We calculated descriptive statistics (average, standard deviation, minimum and maximum) for each analyzed variable. We tested possible correlations between regeneration indicators, ecological variables of the Brazil nut stands and human influence indicators. Multiple regression analyses were then performed between each of the three dependent variables (the regeneration indicators) and the independent variables (the human influence indicators and the ecological variables). When the multiple regressions yielded non-significant equations, paired correlations were used to analyze the possible associations between each independent variable and the dependent variables. In the case of more than one significant result between the independent and dependent variables, a partial correlation analysis was used to identify a stronger relationship between them. The type of regression used depended on the sample distribution of the variables analyzed: Pearson’s test was used when the distribution was normal and the variables had a linear relationship; in other cases, Spearman’s test was used. The Kruskal-Wallis test was used to compare differences in canopy openness among the ten sampling transects. Comparative analyses between the two types of stands (moderate- and intensive-use stands) were conducted using t-test (for variables exhibiting normal distribution) or Kolmogorov-Smirnov (K-S; for variables without normal distribution) (Zar 1999).

Results

Population Structure of Brazil Nut Trees (DBH > 10 cm)

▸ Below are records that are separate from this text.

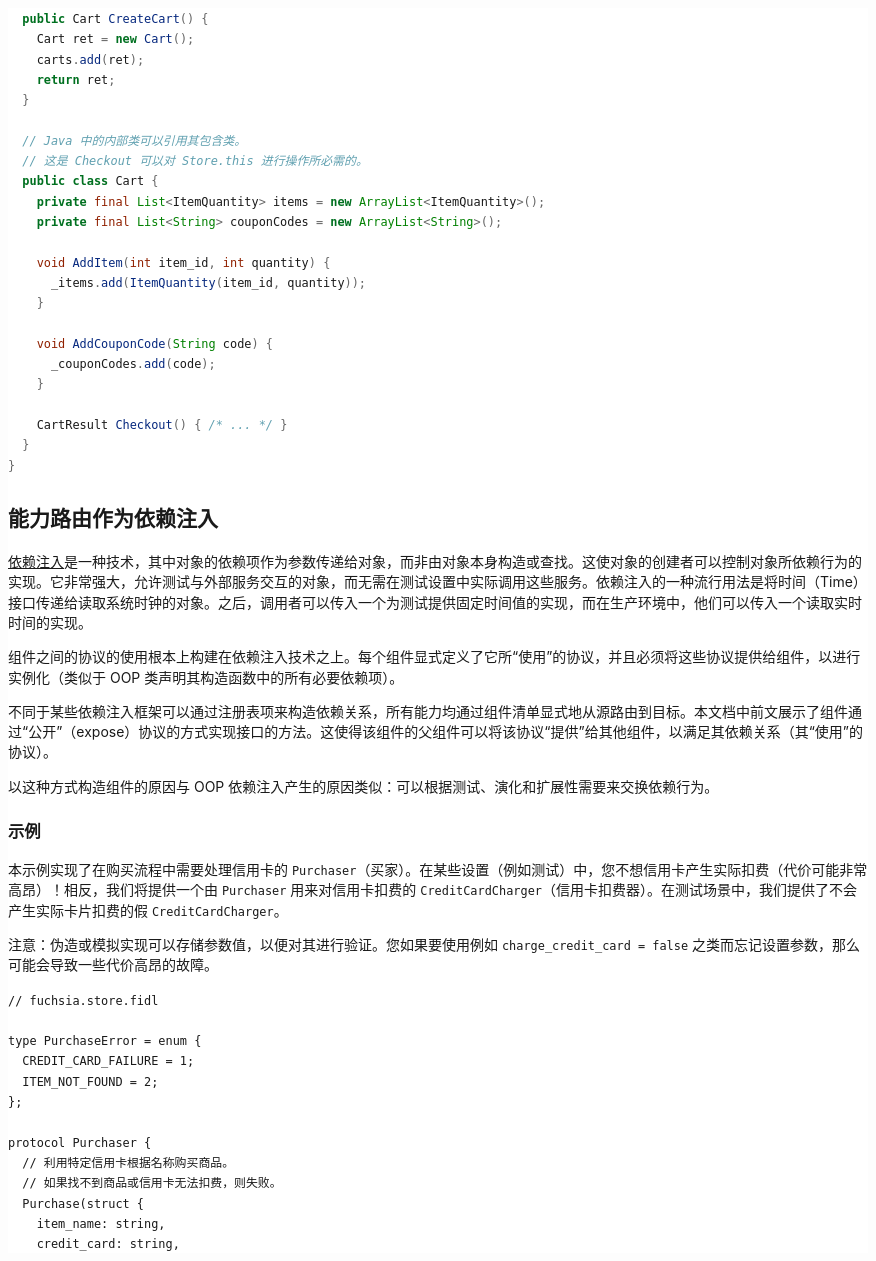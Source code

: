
   ```java
    public Cart CreateCart() {
      Cart ret = new Cart();
      carts.add(ret);
      return ret;
    }

    // Java 中的内部类可以引用其包含类。
    // 这是 Checkout 可以对 Store.this 进行操作所必需的。
    public class Cart {
      private final List<ItemQuantity> items = new ArrayList<ItemQuantity>();
      private final List<String> couponCodes = new ArrayList<String>();

      void AddItem(int item_id, int quantity) {
        _items.add(ItemQuantity(item_id, quantity));
      }

      void AddCouponCode(String code) {
        _couponCodes.add(code);
      }

      CartResult Checkout() { /* ... */ }
    }
  }

  ```


## 能力路由作为依赖注入


[依赖注入][dependency-injection]是一种技术，其中对象的依赖项作为参数传递给对象，而非由对象本身构造或查找。这使对象的创建者可以控制对象所依赖行为的实现。它非常强大，允许测试与外部服务交互的对象，而无需在测试设置中实际调用这些服务。依赖注入的一种流行用法是将时间（Time）接口传递给读取系统时钟的对象。之后，调用者可以传入一个为测试提供固定时间值的实现，而在生产环境中，他们可以传入一个读取实时时间的实现。


组件之间的协议的使用根本上构建在依赖注入技术之上。每个组件显式定义了它所“使用”的协议，并且必须将这些协议提供给组件，以进行实例化（类似于 OOP 类声明其构造函数中的所有必要依赖项）。


不同于某些依赖注入框架可以通过注册表项来构造依赖关系，所有能力均通过组件清单显式地从源路由到目标。本文档中前文展示了组件通过“公开”（expose）协议的方式实现接口的方法。这使得该组件的父组件可以将该协议“提供”给其他组件，以满足其依赖关系（其“使用”的协议）。


以这种方式构造组件的原因与 OOP 依赖注入产生的原因类似：可以根据测试、演化和扩展性需要来交换依赖行为。


### 示例


本示例实现了在购买流程中需要处理信用卡的 `Purchaser`（买家）。在某些设置（例如测试）中，您不想信用卡产生实际扣费（代价可能非常高昂）！相反，我们将提供一个由 `Purchaser` 用来对信用卡扣费的 `CreditCardCharger`（信用卡扣费器）。在测试场景中，我们提供了不会产生实际卡片扣费的假 `CreditCardCharger`。


注意：伪造或模拟实现可以存储参数值，以便对其进行验证。您如果要使用例如 `charge_credit_card = false` 之类而忘记设置参数，那么可能会导致一些代价高昂的故障。


```fidl
// fuchsia.store.fidl

type PurchaseError = enum {
  CREDIT_CARD_FAILURE = 1;
  ITEM_NOT_FOUND = 2;
};

protocol Purchaser {
  // 利用特定信用卡根据名称购买商品。
  // 如果找不到商品或信用卡无法扣费，则失败。
  Purchase(struct {
    item_name: string,
    credit_card: string,
```

[builder-pattern]: https://en.wikipedia.org/wiki/Builder_pattern
[capabilities]: /concepts/components/v2/capabilities/README.md
[class-oop]: https://en.wikipedia.org/wiki/Class-based_programming
[component-binding]: /concepts/components/v2/lifecycle.md#binding
[component-collections]: /concepts/components/v2/realms.md#collections
[component-creation]: /concepts/components/v2/lifecycle.md#creating
[component-intro]: /concepts/components/v2/introduction.md
[component-manifests]: /concepts/components/v2/component_manifests.md
[dependency-injection]: https://en.wikipedia.org/wiki/Dependency_injection
[factory-method]: https://en.wikipedia.org/wiki/Factory_method_pattern
[fidl]: /concepts/fidl/overview.md
[late-binding]: https://en.wikipedia.org/wiki/Late_binding
[lazy-init]: https://en.wikipedia.org/wiki/Lazy_initialization
[lifecycle]: /concepts/components/v2/lifecycle.md
[oop]: https://en.wikipedia.org/wiki/Object-oriented_programming
[plain-data]: https://en.wikipedia.org/wiki/Passive_data_structure
[realm-open]: https://fuchsia.dev/reference/fidl/fuchsia.sys2#Realm.OpenExposedDir
[realm-create]: https://fuchsia.dev/reference/fidl/fuchsia.sys2#Realm.CreateChild
[realm-destroy]: https://fuchsia.dev/reference/fidl/fuchsia.sys2#Realm.DestroyChild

A total of 609 Brazil nut trees with DBH > 10 cm were found in the 49-ha area surveyed; there were 452 potentially reproductive (DBH > 40 cm) trees and 157 non-reproductive juveniles (DBH < 40 cm). The overall density of all the Brazil nut trees with DBH > 10 cm was 12.5 ± 7.8 trees ha−1 (9.3 ± 4.6 adults ha−1 and 3.2 ± 3.4 juveniles ha−1). Among trees with DBH > 10 cm, the mean DBH was 73.1 ± 44.0 cm, the total average basal area was 7.1 ± 2.5 m2 ha−1 and the total area of crown coverage was 3385 ± 1351 m2 ha -1, which represents a 33.8 % occupation of the forest canopy by Brazil nut trees.

The transect with the largest number of non-reproductive juveniles was Vitoriano (9.8 juveniles ha−1). In the three transects near the stream, there was an absence of juveniles in the stands of Brazil nut trees. Considering all individuals with DBH > 10 cm, the proportion of juveniles in the study area was 25.8 %, and five transects had >25 % juveniles, with a maximum value of 40.5 % in the Vitoriano transect (Table 1).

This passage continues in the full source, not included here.